*Prompt:*
Set out exactly, line by line, the stretch of data below that begins at the line containing "Some filesystems have" and ends at the line containing "Should an empty", with both ends kept.

=== Input material ===

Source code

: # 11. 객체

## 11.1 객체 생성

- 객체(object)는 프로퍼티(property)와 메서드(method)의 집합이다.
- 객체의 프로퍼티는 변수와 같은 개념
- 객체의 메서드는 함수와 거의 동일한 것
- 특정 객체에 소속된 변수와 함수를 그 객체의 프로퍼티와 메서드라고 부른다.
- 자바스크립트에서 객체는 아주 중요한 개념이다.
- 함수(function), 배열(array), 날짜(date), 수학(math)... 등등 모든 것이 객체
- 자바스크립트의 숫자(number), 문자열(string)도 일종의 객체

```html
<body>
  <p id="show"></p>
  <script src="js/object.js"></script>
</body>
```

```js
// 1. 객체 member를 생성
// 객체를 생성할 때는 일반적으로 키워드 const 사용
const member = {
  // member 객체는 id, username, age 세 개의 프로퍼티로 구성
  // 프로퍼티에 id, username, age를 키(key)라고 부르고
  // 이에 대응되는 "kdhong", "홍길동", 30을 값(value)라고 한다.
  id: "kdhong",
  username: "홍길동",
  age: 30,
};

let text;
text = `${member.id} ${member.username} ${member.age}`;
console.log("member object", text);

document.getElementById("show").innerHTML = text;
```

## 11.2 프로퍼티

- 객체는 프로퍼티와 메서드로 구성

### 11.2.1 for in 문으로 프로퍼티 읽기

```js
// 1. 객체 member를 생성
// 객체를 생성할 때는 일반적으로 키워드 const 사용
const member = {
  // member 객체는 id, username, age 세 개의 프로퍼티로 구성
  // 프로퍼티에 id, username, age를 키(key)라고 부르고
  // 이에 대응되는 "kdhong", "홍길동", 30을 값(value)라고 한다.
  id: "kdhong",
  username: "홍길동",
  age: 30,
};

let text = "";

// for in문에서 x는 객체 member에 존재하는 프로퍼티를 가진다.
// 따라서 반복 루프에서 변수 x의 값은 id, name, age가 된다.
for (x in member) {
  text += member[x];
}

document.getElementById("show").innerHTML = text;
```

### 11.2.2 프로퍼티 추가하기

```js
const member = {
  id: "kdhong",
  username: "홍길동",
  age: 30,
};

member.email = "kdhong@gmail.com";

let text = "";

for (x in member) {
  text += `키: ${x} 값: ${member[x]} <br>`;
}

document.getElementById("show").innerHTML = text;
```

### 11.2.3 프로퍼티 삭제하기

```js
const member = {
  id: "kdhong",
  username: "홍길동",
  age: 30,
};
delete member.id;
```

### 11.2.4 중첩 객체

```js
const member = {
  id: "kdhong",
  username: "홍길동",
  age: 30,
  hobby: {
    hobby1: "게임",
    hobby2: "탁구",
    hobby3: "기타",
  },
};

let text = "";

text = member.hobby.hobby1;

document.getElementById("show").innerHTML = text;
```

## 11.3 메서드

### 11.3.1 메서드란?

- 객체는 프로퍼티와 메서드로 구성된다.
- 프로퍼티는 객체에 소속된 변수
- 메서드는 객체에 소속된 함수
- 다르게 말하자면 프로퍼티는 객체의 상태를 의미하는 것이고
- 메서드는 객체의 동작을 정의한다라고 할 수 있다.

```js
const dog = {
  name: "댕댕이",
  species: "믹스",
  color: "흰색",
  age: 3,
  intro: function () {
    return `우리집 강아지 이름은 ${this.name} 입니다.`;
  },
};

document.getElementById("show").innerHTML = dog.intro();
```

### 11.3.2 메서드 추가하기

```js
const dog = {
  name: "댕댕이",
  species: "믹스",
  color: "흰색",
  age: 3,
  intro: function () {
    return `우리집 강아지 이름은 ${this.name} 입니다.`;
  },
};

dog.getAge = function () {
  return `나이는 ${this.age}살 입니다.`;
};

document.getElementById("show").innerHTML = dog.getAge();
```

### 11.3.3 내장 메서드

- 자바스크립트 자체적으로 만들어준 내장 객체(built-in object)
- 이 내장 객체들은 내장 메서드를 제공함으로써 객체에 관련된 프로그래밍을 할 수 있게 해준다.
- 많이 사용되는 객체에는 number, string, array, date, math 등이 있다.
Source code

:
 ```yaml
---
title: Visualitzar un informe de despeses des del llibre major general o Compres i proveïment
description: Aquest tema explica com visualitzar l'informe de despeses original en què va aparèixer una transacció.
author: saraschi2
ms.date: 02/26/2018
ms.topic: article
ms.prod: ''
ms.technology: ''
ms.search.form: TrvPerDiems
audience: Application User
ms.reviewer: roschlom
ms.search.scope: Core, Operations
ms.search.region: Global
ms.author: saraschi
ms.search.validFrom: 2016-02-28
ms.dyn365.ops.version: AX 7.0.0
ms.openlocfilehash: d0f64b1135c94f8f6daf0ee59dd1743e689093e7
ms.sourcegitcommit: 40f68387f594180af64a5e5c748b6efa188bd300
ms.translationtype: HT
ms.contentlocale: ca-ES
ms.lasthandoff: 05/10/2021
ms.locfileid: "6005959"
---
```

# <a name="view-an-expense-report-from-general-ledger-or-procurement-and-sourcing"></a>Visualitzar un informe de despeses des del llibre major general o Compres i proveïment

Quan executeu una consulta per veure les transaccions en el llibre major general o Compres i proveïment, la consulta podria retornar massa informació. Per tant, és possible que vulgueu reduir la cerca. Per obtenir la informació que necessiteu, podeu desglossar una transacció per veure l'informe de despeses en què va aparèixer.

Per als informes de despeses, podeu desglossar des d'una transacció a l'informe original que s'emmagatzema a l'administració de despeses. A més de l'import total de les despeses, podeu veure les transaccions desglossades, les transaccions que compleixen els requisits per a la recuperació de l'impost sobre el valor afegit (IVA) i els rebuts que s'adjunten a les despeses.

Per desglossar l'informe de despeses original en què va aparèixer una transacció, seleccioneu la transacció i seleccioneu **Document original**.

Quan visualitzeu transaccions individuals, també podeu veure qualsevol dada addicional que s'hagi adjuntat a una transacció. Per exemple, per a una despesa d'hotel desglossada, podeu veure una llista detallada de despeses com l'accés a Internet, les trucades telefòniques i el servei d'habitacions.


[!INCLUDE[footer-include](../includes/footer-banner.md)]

===
=== Input material ===

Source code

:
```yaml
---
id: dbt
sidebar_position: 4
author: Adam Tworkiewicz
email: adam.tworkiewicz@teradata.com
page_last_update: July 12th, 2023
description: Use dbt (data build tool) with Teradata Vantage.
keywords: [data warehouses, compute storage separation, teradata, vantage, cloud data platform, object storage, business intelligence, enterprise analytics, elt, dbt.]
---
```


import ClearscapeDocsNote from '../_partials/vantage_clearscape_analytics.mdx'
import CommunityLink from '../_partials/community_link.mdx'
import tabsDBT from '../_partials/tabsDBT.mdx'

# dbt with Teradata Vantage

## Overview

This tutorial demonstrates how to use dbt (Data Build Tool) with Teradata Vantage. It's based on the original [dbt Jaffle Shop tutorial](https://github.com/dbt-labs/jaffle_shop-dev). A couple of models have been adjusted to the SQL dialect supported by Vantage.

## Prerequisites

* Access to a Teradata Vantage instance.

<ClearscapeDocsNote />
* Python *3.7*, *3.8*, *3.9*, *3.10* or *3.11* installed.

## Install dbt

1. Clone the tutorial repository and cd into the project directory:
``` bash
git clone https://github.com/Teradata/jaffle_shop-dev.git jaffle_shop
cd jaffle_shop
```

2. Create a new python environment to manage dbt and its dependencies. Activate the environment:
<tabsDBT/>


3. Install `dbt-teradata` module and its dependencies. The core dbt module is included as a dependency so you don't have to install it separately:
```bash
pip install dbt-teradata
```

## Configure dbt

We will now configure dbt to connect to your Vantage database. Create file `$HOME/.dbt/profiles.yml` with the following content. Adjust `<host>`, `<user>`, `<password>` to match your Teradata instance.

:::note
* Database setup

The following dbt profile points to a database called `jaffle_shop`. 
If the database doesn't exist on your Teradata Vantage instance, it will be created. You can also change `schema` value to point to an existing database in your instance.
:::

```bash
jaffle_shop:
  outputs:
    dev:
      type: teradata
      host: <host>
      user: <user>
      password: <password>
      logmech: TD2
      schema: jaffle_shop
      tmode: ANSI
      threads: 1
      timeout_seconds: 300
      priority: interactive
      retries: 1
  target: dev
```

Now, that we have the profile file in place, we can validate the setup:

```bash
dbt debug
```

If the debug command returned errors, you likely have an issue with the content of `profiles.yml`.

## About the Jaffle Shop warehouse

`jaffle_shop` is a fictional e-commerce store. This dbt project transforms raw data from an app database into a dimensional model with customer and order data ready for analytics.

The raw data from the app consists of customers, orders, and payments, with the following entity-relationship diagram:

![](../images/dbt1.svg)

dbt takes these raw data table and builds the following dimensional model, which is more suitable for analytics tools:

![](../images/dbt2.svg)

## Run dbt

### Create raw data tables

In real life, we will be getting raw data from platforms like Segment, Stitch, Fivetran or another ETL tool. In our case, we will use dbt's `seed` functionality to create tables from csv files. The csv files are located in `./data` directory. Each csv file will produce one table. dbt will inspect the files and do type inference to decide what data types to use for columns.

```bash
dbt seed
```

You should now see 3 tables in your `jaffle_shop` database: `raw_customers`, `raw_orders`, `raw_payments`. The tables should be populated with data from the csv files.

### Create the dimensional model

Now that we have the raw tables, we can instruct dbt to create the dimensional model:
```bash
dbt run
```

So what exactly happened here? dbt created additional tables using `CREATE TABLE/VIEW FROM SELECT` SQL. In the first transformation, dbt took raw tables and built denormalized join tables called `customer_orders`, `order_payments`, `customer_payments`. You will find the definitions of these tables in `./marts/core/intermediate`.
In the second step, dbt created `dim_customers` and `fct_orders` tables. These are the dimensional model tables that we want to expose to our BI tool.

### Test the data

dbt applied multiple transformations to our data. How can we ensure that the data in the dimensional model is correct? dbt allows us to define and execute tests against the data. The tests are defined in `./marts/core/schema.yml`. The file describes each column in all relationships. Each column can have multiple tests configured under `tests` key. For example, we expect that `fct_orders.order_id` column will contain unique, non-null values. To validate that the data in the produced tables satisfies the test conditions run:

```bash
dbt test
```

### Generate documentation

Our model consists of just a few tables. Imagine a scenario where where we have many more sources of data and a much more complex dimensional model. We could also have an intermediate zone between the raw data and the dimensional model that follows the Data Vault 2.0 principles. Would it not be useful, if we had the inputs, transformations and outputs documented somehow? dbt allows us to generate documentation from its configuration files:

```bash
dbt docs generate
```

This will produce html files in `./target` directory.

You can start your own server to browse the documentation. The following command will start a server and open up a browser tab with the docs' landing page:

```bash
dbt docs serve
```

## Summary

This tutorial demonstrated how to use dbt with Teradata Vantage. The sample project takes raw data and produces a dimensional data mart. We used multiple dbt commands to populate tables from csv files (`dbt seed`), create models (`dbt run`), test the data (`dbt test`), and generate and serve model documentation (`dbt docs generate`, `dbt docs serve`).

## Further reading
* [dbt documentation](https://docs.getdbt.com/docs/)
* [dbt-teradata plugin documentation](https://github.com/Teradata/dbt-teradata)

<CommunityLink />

===
=== Input material ===

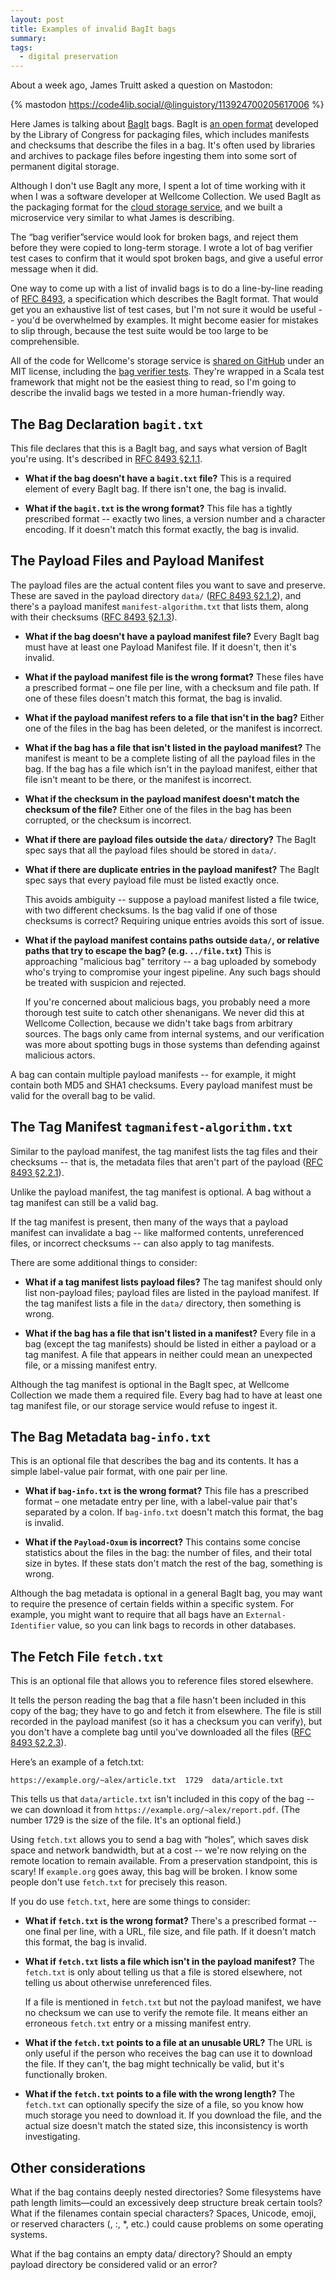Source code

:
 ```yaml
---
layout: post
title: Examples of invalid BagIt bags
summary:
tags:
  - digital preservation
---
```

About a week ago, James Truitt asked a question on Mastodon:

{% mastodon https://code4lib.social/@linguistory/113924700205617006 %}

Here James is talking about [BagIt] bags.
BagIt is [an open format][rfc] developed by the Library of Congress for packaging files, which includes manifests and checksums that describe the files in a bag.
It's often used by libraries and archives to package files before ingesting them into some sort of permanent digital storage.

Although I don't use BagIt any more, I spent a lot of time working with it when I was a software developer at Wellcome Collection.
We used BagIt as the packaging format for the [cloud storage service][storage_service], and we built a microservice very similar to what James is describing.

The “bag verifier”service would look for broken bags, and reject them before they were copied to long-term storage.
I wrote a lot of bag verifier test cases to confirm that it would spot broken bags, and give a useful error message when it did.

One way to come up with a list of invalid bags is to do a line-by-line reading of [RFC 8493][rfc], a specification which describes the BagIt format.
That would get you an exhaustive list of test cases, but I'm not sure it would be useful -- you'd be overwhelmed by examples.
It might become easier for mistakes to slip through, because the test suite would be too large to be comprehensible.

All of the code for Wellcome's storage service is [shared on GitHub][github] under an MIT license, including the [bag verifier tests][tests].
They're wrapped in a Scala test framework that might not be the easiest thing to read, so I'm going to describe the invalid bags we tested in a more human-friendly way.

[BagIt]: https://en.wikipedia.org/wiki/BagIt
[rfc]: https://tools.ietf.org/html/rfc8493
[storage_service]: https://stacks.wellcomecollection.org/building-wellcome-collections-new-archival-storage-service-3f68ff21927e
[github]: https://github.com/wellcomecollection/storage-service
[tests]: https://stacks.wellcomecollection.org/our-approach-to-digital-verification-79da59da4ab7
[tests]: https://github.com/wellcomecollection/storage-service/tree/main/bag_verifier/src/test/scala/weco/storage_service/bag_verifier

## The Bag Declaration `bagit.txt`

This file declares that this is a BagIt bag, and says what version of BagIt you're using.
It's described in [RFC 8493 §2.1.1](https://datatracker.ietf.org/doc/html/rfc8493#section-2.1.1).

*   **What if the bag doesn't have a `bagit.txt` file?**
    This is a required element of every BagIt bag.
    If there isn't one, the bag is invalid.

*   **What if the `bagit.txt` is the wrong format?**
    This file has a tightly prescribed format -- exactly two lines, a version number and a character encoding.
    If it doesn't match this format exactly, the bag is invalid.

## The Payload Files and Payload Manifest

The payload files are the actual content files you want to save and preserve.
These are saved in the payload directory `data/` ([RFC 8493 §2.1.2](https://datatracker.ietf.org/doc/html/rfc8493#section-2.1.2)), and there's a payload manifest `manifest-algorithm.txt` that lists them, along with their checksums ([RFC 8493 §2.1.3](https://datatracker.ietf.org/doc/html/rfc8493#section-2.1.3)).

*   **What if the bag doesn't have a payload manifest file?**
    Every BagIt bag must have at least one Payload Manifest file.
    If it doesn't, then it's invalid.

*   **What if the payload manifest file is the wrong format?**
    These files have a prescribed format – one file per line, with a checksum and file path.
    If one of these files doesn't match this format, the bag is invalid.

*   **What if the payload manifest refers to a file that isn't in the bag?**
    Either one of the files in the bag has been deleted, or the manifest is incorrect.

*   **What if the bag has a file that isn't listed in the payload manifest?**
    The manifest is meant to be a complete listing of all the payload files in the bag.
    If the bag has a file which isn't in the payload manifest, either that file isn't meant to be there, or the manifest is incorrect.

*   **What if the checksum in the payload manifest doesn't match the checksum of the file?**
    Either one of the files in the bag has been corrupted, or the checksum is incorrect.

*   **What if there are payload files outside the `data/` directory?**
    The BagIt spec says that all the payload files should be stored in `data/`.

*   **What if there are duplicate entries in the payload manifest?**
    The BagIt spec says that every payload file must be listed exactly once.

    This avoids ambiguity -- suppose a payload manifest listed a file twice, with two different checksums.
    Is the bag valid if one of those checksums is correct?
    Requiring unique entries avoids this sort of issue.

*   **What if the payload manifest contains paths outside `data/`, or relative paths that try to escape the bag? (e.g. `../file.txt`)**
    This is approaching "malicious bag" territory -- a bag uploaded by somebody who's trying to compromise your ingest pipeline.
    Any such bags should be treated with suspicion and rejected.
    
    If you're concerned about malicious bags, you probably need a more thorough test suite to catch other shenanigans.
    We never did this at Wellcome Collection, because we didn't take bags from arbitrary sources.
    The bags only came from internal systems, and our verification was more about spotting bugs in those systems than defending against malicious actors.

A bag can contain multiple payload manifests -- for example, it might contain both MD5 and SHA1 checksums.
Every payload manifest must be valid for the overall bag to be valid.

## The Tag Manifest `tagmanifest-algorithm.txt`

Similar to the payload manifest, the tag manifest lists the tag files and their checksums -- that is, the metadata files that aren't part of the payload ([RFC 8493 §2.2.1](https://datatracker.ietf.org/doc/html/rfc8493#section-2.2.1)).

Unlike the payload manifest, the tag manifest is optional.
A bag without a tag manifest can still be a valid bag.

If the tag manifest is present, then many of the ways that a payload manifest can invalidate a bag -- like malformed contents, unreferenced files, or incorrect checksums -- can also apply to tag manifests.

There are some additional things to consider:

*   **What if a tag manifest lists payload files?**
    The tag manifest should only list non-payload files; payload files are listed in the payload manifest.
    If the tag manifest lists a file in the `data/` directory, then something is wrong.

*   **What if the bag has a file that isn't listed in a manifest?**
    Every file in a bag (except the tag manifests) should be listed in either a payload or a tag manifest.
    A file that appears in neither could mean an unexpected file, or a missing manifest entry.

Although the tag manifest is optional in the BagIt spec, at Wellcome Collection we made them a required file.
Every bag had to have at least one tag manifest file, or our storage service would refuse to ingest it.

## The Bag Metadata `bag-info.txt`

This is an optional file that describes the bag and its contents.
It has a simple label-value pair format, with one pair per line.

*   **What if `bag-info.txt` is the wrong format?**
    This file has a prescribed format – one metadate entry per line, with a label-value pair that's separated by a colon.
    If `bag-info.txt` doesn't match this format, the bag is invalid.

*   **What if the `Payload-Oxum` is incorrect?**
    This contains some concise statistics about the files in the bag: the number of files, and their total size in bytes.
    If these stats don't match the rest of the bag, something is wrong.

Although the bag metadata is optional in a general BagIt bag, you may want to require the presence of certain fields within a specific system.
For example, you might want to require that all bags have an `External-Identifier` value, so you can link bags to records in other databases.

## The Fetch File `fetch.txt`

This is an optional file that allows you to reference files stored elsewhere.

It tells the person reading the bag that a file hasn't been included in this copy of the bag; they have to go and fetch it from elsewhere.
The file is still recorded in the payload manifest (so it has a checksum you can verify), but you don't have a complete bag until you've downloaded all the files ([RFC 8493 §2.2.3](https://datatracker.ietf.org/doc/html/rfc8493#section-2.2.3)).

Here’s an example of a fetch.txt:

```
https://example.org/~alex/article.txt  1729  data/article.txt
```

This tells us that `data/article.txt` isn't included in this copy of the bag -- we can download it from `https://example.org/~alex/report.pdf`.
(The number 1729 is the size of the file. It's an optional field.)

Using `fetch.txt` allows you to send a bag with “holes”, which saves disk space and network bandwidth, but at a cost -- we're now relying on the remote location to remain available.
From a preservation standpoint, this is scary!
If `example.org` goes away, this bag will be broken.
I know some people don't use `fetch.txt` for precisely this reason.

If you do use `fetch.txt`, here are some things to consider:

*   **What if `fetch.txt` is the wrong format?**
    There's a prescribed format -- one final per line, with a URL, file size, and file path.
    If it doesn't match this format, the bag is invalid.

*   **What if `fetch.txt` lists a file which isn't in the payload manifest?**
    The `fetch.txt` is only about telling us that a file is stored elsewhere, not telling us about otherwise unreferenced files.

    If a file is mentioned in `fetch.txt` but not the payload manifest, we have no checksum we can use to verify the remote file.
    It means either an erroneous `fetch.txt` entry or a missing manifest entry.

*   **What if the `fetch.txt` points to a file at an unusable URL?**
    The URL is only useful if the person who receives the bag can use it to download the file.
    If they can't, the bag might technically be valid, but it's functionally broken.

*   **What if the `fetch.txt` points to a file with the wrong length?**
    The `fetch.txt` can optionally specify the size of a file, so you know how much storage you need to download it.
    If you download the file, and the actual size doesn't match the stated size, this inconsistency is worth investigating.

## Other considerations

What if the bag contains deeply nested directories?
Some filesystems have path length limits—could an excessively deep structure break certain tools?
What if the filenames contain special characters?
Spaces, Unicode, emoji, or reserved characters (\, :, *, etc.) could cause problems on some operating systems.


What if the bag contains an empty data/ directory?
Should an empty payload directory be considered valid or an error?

===

*Output below:*
Some filesystems have path length limits—could an excessively deep structure break certain tools?
What if the filenames contain special characters?
Spaces, Unicode, emoji, or reserved characters (\, :, *, etc.) could cause problems on some operating systems.


What if the bag contains an empty data/ directory?
Should an empty payload directory be considered valid or an error?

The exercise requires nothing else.